Die auch öffentlich formulierte Ablehnung Militär und Gewalt verherrlichender Spektakel begleitet die Arbeit der Bonner pax christi Gruppe seit gut vierzig Jahren: Demonstrationen und lautstarke Proteste (1980), Mahnwachen (1995), verwaltungsgerichtliche Klagen (2005) und dieses Mal (2021) ein von 202 Einzelpersonen und 26 Gruppen getragener Aufruf an die politisch Verantwortlichen und Handelnden, dieses Ritual endlich abzuschaffen.

Ursprünglich war von der Verteidigungsministerin bereits für den 31.8.2021 ein Großer Zapfenstreich angeordnet worden, mit dem die Bundeswehr für ihren zwanzigjährigen Einsatz im Afghanistan-Krieg geehrt werden sollte. Aufgrund der aktuellen Ereignisse wurde dieses „höchste militärische Zeremoniell“ dann am 13.10.2021 in Anwesenheit der Staatsspitze und der Militärbischöfe vor dem weiträumig abgesperrten Reichstagsgebäude in Berlin nachgeholt; die breite Öffentlichkeit durfte lediglich per Fernsehübertragung teilnehmen.

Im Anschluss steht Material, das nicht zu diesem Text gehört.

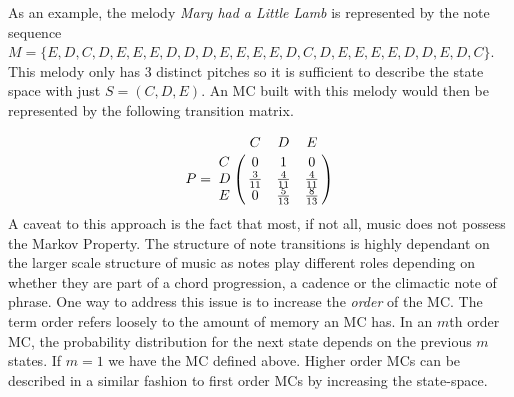 \documentclass[master.tex]{subfiles}
\begin{document}
As an example, the melody \emph{Mary had a Little Lamb} is represented by the note sequence $M = \{ E, D, C, D, E, E, E, D, D, D, E, E, E, E, D, C, D, E, E, E, E, D, D, E, D, C\}$. This melody only has 3 distinct pitches so it is sufficient to describe the state space with just $S = (C, D, E)$. An MC built with this melody would then be represented by the following transition matrix. 

\begin{equation}
P = \bordermatrix{~ & C & D & E \cr
				C & 0 & 1 & 0 \cr
				D & \frac{3}{11} & \frac{4}{11} & \frac{4}{11} \cr
				E & 0 & \frac{5}{13} & \frac{8}{13} \cr}
\end{equation}
A caveat to this approach is the fact that most, if not all, music does not possess the Markov Property. The structure of note transitions is highly dependant on the larger scale structure of music as notes play different roles depending on whether they are part of a chord progression, a cadence or the climactic note of phrase. One way to address this issue is to increase the \emph{order} of the MC. The term order refers loosely to the amount of memory an MC has. In an $m$th order MC, the probability distribution for the next state depends on the previous $m$ states. If $m = 1$ we have the MC defined above. Higher order MCs can be described in a similar fashion to first order MCs by increasing the state-space.
\end{document}
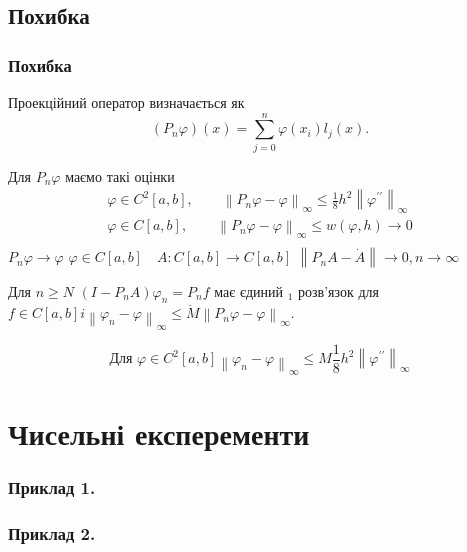 \documentclass{beamer}
\numberwithin{equation}{section}
\begin{document}
	
	\subsection{Похибка}	
	\begin{frame}
		\frametitle{Похибка}
		
		Проекційний оператор визначається як 
		$$
		\left(P_{n} \varphi\right)(x)= \sum_{j=0}^{n} \varphi\left(x_{i}\right) l_{j}(x) .
		$$
		
		Для $P_{n} \varphi$ маємо такі оцінки 
		$$
		\begin{array}{l}
			\displaystyle
			\varphi \in C^{2}[a, b], \quad \quad \left\|P_{n} \varphi-\varphi\right\|_{\infty} \leq \frac{1}{8} h^{2}\left\|\varphi^{\prime \prime}\right\|_{\infty}  
			\\[0.3cm]
			
			\displaystyle
			\varphi \in C[a, b], \quad \quad \left\|P_{n} \varphi-\varphi\right\|_{\infty} \leq w(\varphi, h) \rightarrow 0
			\\[0.3cm]	
		\end{array}
		$$
		$P_{n} \varphi \rightarrow \varphi$ $\varphi \in C[a, b] \quad A: C[a, b] \rightarrow C[a, b]$  $\left\|P_{n} A-\dot{A}\right\| \rightarrow 0, n \rightarrow \infty$ 
		
		Для $n \geq N$ $\left(I-P_{n} A\right) \varphi_{n}=P_{n} f$ має єдиний $_{1}$ розв'язок для $f \in C[a, b] i\left\|\varphi_{n}-\varphi\right\|_{\infty} \leq \dot{M}\left\|P_{n} \varphi-\varphi\right\|_{\infty}$. 
		
		$$\text{Для } \varphi \in C^{2}[a, b]\left\|\varphi_{n}-\varphi\right\|_{\infty} \leq M \frac{1}{8} h^{2}\left\|\varphi^{\prime \prime}\right\|_{\infty}$$
	
		
		
		
		
		
	\end{frame}
	

	\section{Чисельні експеременти} 

	\begin{frame}
		\frametitle{Приклад 1.}
	\end{frame}
	
	\begin{frame}
		\frametitle{Приклад 2.}
	\end{frame}
	
\end{document}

Zunächst ist kritisch darauf hinzuweisen, dass auf den Öffentlichen Appell an die Verteidigungsministerin (und alle protokollarischen Spitzen der Verfassungsorgane) bis zum heutigen Tag von den Angeschriebenen nicht reagiert worden ist. Meine Mutmaßungen über die Gründe für ein solches Gebaren: Es gibt offensichtlich kein überzeugendes Argument, an diesem Anachronismus festzuhalten; dieses Ritual wird seit 1596 praktiziert, wohl erstmals 1726 in „Der vollkommene teutsche Soldat“ ausführlich beschrieben und erinnert an den Militarismus Preußens und weitere sehr dunkle Kapitel deutscher Geschichte.

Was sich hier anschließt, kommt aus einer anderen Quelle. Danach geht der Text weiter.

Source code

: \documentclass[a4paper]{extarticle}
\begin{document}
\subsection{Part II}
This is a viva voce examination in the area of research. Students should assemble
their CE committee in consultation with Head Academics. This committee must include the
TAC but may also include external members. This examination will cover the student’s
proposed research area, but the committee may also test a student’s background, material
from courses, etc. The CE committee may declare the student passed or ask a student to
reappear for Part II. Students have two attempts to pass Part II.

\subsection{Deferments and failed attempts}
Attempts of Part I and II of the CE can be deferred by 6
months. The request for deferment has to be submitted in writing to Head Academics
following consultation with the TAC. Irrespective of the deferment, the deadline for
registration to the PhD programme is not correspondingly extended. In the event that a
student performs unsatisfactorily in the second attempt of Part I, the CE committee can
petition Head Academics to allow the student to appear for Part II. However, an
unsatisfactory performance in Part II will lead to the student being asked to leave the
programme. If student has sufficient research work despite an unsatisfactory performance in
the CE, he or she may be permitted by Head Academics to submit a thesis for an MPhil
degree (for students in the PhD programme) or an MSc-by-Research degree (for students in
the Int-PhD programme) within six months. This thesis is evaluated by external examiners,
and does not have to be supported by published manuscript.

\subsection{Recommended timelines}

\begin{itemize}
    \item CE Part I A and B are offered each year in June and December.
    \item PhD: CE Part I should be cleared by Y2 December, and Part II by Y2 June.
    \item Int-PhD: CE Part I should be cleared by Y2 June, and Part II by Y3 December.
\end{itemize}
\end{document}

Die Befehle „Helm ab zum Gebet“ und „Präsentiert das Gewehr“ sowie die Intonation des Chorals „Ich bete an die Macht der Liebe“ sind blasphemisch; ein weltanschaulich neutraler Staat darf ein solches Schauspiel nicht veranstalten und religiöse Symbole, Gebete, Gesänge und Riten nicht dazu missbrauchen, militärische Einsätze pseudoreligiös zu überhöhen, zumal sich Jesus von Nazareth für Gewaltfreiheit eingesetzt hat. Der Militärdienst wird geweiht und gesegnet, Muslime, Religions- und Konfessionslose werden ausgegrenzt.

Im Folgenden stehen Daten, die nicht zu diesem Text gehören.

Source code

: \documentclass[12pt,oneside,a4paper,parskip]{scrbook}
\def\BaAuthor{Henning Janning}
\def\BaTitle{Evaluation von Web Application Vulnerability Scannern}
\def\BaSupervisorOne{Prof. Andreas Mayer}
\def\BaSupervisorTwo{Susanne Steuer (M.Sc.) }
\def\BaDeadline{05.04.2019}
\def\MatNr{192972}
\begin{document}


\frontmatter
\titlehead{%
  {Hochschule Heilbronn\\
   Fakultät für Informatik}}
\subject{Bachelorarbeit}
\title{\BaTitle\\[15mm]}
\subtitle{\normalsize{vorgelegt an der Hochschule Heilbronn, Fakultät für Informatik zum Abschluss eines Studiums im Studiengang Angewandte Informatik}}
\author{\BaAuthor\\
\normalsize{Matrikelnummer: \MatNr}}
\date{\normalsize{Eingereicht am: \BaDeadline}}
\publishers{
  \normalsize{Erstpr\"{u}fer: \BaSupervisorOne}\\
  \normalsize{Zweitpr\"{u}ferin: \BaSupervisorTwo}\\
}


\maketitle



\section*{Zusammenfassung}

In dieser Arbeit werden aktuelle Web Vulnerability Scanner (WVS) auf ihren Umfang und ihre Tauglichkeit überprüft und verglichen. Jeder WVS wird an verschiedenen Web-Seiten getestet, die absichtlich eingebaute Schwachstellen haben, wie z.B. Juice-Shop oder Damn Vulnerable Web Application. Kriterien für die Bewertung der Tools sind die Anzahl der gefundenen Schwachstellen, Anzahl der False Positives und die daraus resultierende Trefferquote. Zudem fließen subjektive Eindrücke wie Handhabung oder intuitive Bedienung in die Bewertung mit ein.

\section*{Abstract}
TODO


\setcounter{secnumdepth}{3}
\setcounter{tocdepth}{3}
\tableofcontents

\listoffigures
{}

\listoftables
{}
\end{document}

Es ist dringend geboten, alle Opfer des Afghanistan-Krieges in angemessener Weise zu würdigen und ihrer zu gedenken; es ist erforderlich, sich besonders für diejenigen zu engagieren, die seelische und körperliche Verletzungen erlitten haben, Ängste zu bewältigen hatten und weiterhin zu verarbeiten haben und entsprechender Unterstützung bedürfen. Einen Großen Zapfenstreich anzusetzen, ist angesichts des offensichtlichen Scheiterns der gesamten Afghanistanpolitik der vergangenen zwanzig Jahre m.E. zynisch und in jeder Hinsicht unangemessen.

Was also veranlasst die politisch Zuständigen zu einer derartigen Inszenierung, die doch weder ihrem Anliegen – „Wertschätzung und Anerkennung ... (für) die Truppe“ – noch dem Kriegsdienst der einzelnen Soldat*innen, noch der Bundeswehr als Ganzes und schon gar nicht den zu beklagenden Opfern auf allen Seiten gerecht werden kann?

Was hat etwa 93.000 deutsche Soldat*innen dazu bewegt, dem Befehl „Auslandseinsatz in Afghanistan“ zu folgen, der jeweils auf der Grundlage von Bundestagsbeschlüssen und grundsätzlich legitimiert durch das unsägliche Bundesverfassungsgerichtsurteil von 1994 weit über den Grundgesetzauftrag (Landesverteidigung) hinausgeht?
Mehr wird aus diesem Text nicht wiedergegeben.